Your answer should be only the lines below from the one with "The Forsaken (WTF!)" to the one with "### Main Go server (DGS)", repeated exactly, ends included.

◆ **EXTRACTED INFORMATION**
****************
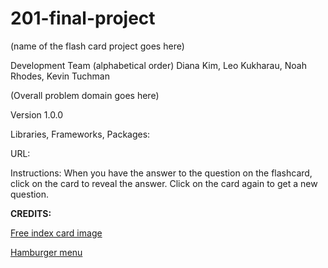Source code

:# 201-final-project
(name of the flash card project goes here)

Development Team (alphabetical order)
Diana Kim, Leo Kukharau, Noah Rhodes, Kevin Tuchman

(Overall problem domain goes here)

Version 1.0.0

Libraries, Frameworks, Packages:

URL: 

Instructions:
When you have the answer to the question on the flashcard, click on the card to reveal the answer. Click on the card again to get a new question.

**CREDITS:**

[Free index card image](https://templatearchive.com/index-and-flash-cards/)

[Hamburger menu](https://codepen.io/erikterwan/pen/EVzeRP?editors=1100)
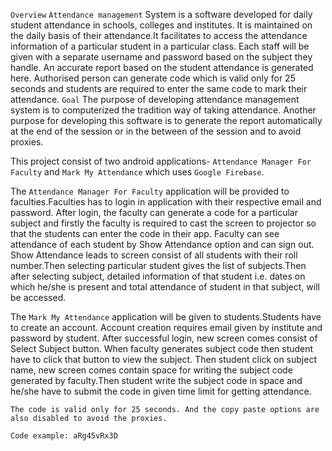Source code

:`Overview`
`Attendance management` System is a software developed for daily student attendance in schools, colleges and institutes. It is maintained on the daily basis of their attendance.It facilitates to access the attendance information of a particular student in a particular class. Each staff will be given with a separate username and password based on the subject they handle. An accurate report based on the student attendance is generated here. Authorised person can generate code which is valid only for 25 seconds and students are required to enter the same code to mark their attendance.
`Goal`
The purpose of developing attendance management system is to computerized the tradition way of taking attendance. Another purpose for developing this software is to generate the report automatically at the end of the session or in the between of the session and to avoid proxies.

This project consist of two android applications- `Attendance Manager For Faculty` and `Mark My Attendance` which uses `Google Firebase`.

The `Attendance Manager For Faculty` application will be provided to faculties.Faculties has to login in application with their respective email and password.
After login, the faculty can generate a code for a particular subject and firstly the faculty is required to cast the screen to projector so that the students can enter the code in their app.
Faculty can see attendance of each student by Show Attendance option and can sign out. Show Attendance leads to screen consist of all students with their roll number.Then selecting particular student gives the list of subjects.Then after selecting subject, detailed information of that student i.e. dates on which he/she is present and total attendance of student in that subject, will be accessed.

The `Mark My Attendance` application will be given to students.Students have to create an account.
Account creation requires email given by institute and password by student.
After successful login, new screen comes consist of Select Subject button. When faculty generates subject code then student have to click that button to view the subject.
 Then student click on subject name, new screen comes contain space for writing the subject code generated by faculty.Then student write the subject code in space and he/she have to submit the code in given time limit for getting attendance.

`The code is valid only for 25 seconds. And the copy paste options are also disabled to avoid the proxies.`

`Code example: aRg45vRx3D `

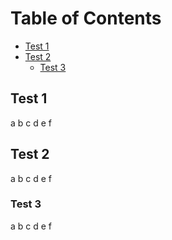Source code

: # Table of Contents
- [Test 1](#test1)
- [Test 2](#test2)
    - [Test 3](#test3)

## Test 1 <a name="test1" />
a
b
c
d
e
f

## Test 2 <a name="test2" />
a
b
c
d
e
f

### Test 3 <a name="test3" />
a
b
c
d
e
f
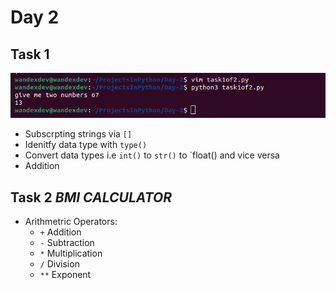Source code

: # Day 2

## Task 1
<img src="task1of2.png"
     alt="Ouput" />
 * Subscrpting strings via `[]`
 * Idenitfy data type with `type()`
 * Convert data types i.e `int()` to `str()` to `float() and vice versa
 * Addition

## Task 2 _BMI CALCULATOR_
 * Arithmetric Operators:
   * `+` Addition
   * `-` Subtraction
   * `*` Multiplication
   * `/` Division
   * `**` Exponent
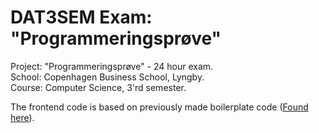 # DAT3SEM Exam: "Programmeringsprøve"

Project: "Programmeringsprøve" - 24 hour exam.  
School: Copenhagen Business School, Lyngby.  
Course: Computer Science, 3'rd semester.  

The frontend code is based on previously made boilerplate code ([Found here](https://github.com/MivleDK/CA3_Boilerplate_Frontend_v2)).
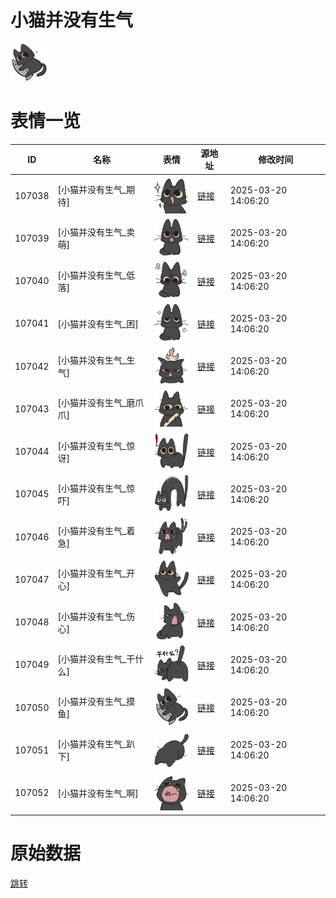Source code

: # 小猫并没有生气

<img src="./cover.png" height="60" alt="cover" />

# 表情一览

|ID|名称|表情|源地址|修改时间|
|----|----|----|----|----|
|107038|[小猫并没有生气_期待]|<img src="./pic/107038_%5B小猫并没有生气_期待%5D.png" height="60" alt="期待"/>|[链接](https://i0.hdslb.com/bfs/garb/0665f833a372c4ca85aa6fb14556eb35cbf348ad.png)|2025-03-20 14:06:20|
|107039|[小猫并没有生气_卖萌]|<img src="./pic/107039_%5B小猫并没有生气_卖萌%5D.png" height="60" alt="卖萌"/>|[链接](https://i0.hdslb.com/bfs/garb/415f76a6f2243dd9ec0a8f1a05b09f61cf945428.png)|2025-03-20 14:06:20|
|107040|[小猫并没有生气_低落]|<img src="./pic/107040_%5B小猫并没有生气_低落%5D.png" height="60" alt="低落"/>|[链接](https://i0.hdslb.com/bfs/garb/21e01b3bc1fb4da6cb1a47ea54c341eb2a7a72a0.png)|2025-03-20 14:06:20|
|107041|[小猫并没有生气_困]|<img src="./pic/107041_%5B小猫并没有生气_困%5D.png" height="60" alt="困"/>|[链接](https://i0.hdslb.com/bfs/garb/2f798becfc3279dccbd8fa259dd78fa887efa3e0.png)|2025-03-20 14:06:20|
|107042|[小猫并没有生气_生气]|<img src="./pic/107042_%5B小猫并没有生气_生气%5D.png" height="60" alt="生气"/>|[链接](https://i0.hdslb.com/bfs/garb/f63241f384fe24f8ad7c924ca1749b13d59aebef.png)|2025-03-20 14:06:20|
|107043|[小猫并没有生气_磨爪爪]|<img src="./pic/107043_%5B小猫并没有生气_磨爪爪%5D.png" height="60" alt="磨爪爪"/>|[链接](https://i0.hdslb.com/bfs/garb/49aa0c3d29810285eade47c5f6465a933efd1d41.png)|2025-03-20 14:06:20|
|107044|[小猫并没有生气_惊讶]|<img src="./pic/107044_%5B小猫并没有生气_惊讶%5D.png" height="60" alt="惊讶"/>|[链接](https://i0.hdslb.com/bfs/garb/260d0955695bbc7eccb073a34fef23c184e6f236.png)|2025-03-20 14:06:20|
|107045|[小猫并没有生气_惊吓]|<img src="./pic/107045_%5B小猫并没有生气_惊吓%5D.png" height="60" alt="惊吓"/>|[链接](https://i0.hdslb.com/bfs/garb/3ce388f6f19aa8bf8587de57d3af712406c5c0c8.png)|2025-03-20 14:06:20|
|107046|[小猫并没有生气_着急]|<img src="./pic/107046_%5B小猫并没有生气_着急%5D.png" height="60" alt="着急"/>|[链接](https://i0.hdslb.com/bfs/garb/53b4cd0a5380b1453f967c5cb7015921411e41db.png)|2025-03-20 14:06:20|
|107047|[小猫并没有生气_开心]|<img src="./pic/107047_%5B小猫并没有生气_开心%5D.png" height="60" alt="开心"/>|[链接](https://i0.hdslb.com/bfs/garb/1a9fcf916210c2c101bcb692dbaf7b5e325340ea.png)|2025-03-20 14:06:20|
|107048|[小猫并没有生气_伤心]|<img src="./pic/107048_%5B小猫并没有生气_伤心%5D.png" height="60" alt="伤心"/>|[链接](https://i0.hdslb.com/bfs/garb/dd26117a55fd492181877dbfce39c0931f35e4c2.png)|2025-03-20 14:06:20|
|107049|[小猫并没有生气_干什么]|<img src="./pic/107049_%5B小猫并没有生气_干什么%5D.png" height="60" alt="干什么"/>|[链接](https://i0.hdslb.com/bfs/garb/2bb1b2502f48c7b5aface943678699222b1a9119.png)|2025-03-20 14:06:20|
|107050|[小猫并没有生气_摸鱼]|<img src="./pic/107050_%5B小猫并没有生气_摸鱼%5D.png" height="60" alt="摸鱼"/>|[链接](https://i0.hdslb.com/bfs/garb/4d8d3cdd5095edf355d5e39d1c7d8f0ef9789fe2.png)|2025-03-20 14:06:20|
|107051|[小猫并没有生气_趴下]|<img src="./pic/107051_%5B小猫并没有生气_趴下%5D.png" height="60" alt="趴下"/>|[链接](https://i0.hdslb.com/bfs/garb/7c1468ee83cba08c6ba73aa712e26890ff8b2d6c.png)|2025-03-20 14:06:20|
|107052|[小猫并没有生气_啊]|<img src="./pic/107052_%5B小猫并没有生气_啊%5D.png" height="60" alt="啊"/>|[链接](https://i0.hdslb.com/bfs/garb/6074a507302b8fe0842e4bba972718eaa1657ae3.png)|2025-03-20 14:06:20|

# 原始数据

[跳转](./raw.json)

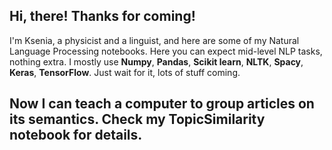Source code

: ## Hi, there! Thanks for coming!

I'm Ksenia, a physicist and a linguist, and here are some of my Natural Language Processing notebooks.
Here you can expect mid-level NLP tasks, nothing extra. 
I mostly use **Numpy**, **Pandas**, **Scikit learn**, **NLTK**, **Spacy**, **Keras**, **TensorFlow**. Just wait for it, lots of stuff coming. 


## Now I can teach a computer to group articles on its semantics. Check my TopicSimilarity notebook for details.




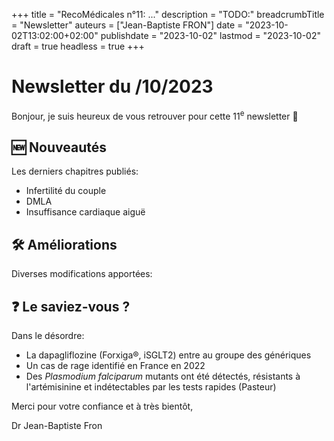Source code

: +++
title = "RecoMédicales n°11:  ..."
description = "TODO:"
breadcrumbTitle = "Newsletter"
auteurs = ["Jean-Baptiste FRON"]
date = "2023-10-02T13:02:00+02:00"
publishdate = "2023-10-02"
lastmod = "2023-10-02"
draft = true
headless = true
+++

# Newsletter du /10/2023

Bonjour, je suis heureux de vous retrouver pour cette 11<sup>e</sup> newsletter 📰

## 🆕 Nouveautés

Les derniers chapitres publiés:

- Infertilité du couple
- DMLA
- Insuffisance cardiaque aiguë

## 🛠️ Améliorations

Diverses modifications apportées:



## ❓ Le saviez-vous ?

Dans le désordre:

- La dapagliflozine (Forxiga®, iSGLT2) entre au groupe des génériques
- Un cas de rage identifié en France en 2022
- Des *Plasmodium falciparum* mutants ont été détectés, résistants à l'artémisinine et indétectables par les tests rapides (Pasteur)

Merci pour votre confiance et à très bientôt,

Dr Jean-Baptiste Fron

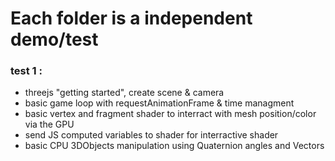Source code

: # Each folder is a independent demo/test
### test 1 :  
* threejs "getting started", create scene & camera
* basic game loop with requestAnimationFrame & time managment 
* basic vertex and fragment shader to interract with mesh position/color via the GPU
* send JS computed variables to shader for interractive shader
* basic CPU 3DObjects manipulation using Quaternion angles and Vectors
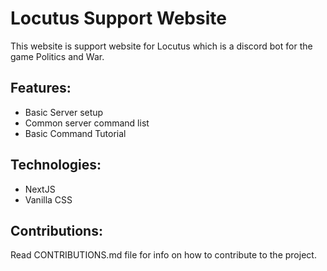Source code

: # Locutus Support Website
This website is support website for Locutus which is a discord bot for the game Politics and War.
## Features:
- Basic Server setup
- Common server command list
- Basic Command Tutorial
## Technologies:
- NextJS
- Vanilla CSS
## Contributions:
Read CONTRIBUTIONS.md file for info on how to contribute to the project.
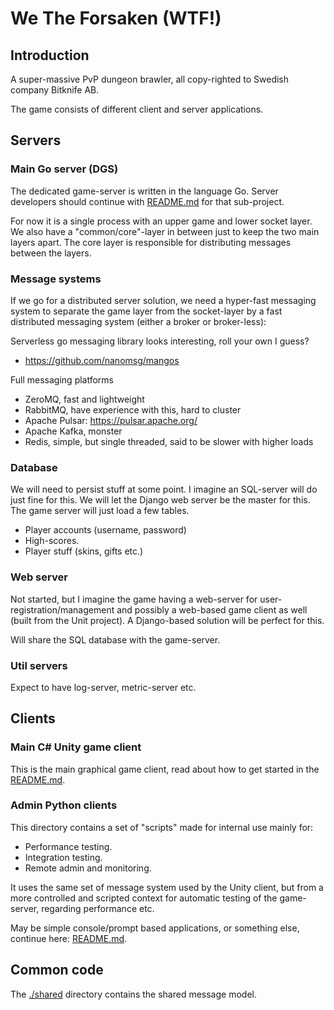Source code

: # We The Forsaken (WTF!)

## Introduction
A super-massive PvP dungeon brawler, all copy-righted to Swedish company Bitknife AB.

The game consists of different client and server applications.

## Servers

### Main Go server (DGS)
The dedicated game-server is written in the language Go. Server developers should continue with [README.md](server/README.md)
for that sub-project.

For now it is a single process with an upper game and lower socket layer. We also have a "common/core"-layer in between
just to keep the two main layers apart. The core layer is responsible for distributing messages between the layers.

### Message systems
If we go for a distributed server solution, we need a hyper-fast messaging system to separate the game layer from the
socket-layer by a fast distributed messaging system (either a broker or broker-less):

Serverless go messaging library looks interesting, roll your own I guess?

- https://github.com/nanomsg/mangos

Full messaging platforms

- ZeroMQ, fast and lightweight
- RabbitMQ, have experience with this, hard to cluster
- Apache Pulsar: https://pulsar.apache.org/
- Apache Kafka, monster
- Redis, simple, but single threaded, said to be slower with higher loads

### Database
We will need to persist stuff at some point. I imagine an SQL-server will do just fine for this. We will let the Django
web server be the master for this. The game server will just load a few tables.

- Player accounts (username, password)
- High-scores.
- Player stuff (skins, gifts etc.)

### Web server
Not started, but I imagine the game having a web-server for user-registration/management and possibly a web-based game
client as well (built from the Unit project). A Django-based solution will be perfect for this.

Will share the SQL database with the game-server.

### Util servers
Expect to have log-server, metric-server etc.

## Clients
### Main C# Unity game client
This is the main graphical game client, read about how to get started in the [README.md](clients/unity-client/README.md).

### Admin Python clients
This directory contains a set of "scripts" made for internal use mainly for:

- Performance testing.
- Integration testing.
- Remote admin and monitoring.

It uses the same set of message system used by the Unity client, but from a more controlled and scripted context for
automatic testing of the game-server, regarding performance etc.

May be simple console/prompt based applications, or something else, continue here: [README.md](clients/py-client/README.md).

## Common code
The [./shared](./common) directory contains the shared message model.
****************
◆ **EXERCISE ANSWER**
: # We The Forsaken (WTF!)

## Introduction
A super-massive PvP dungeon brawler, all copy-righted to Swedish company Bitknife AB.

The game consists of different client and server applications.

## Servers

### Main Go server (DGS)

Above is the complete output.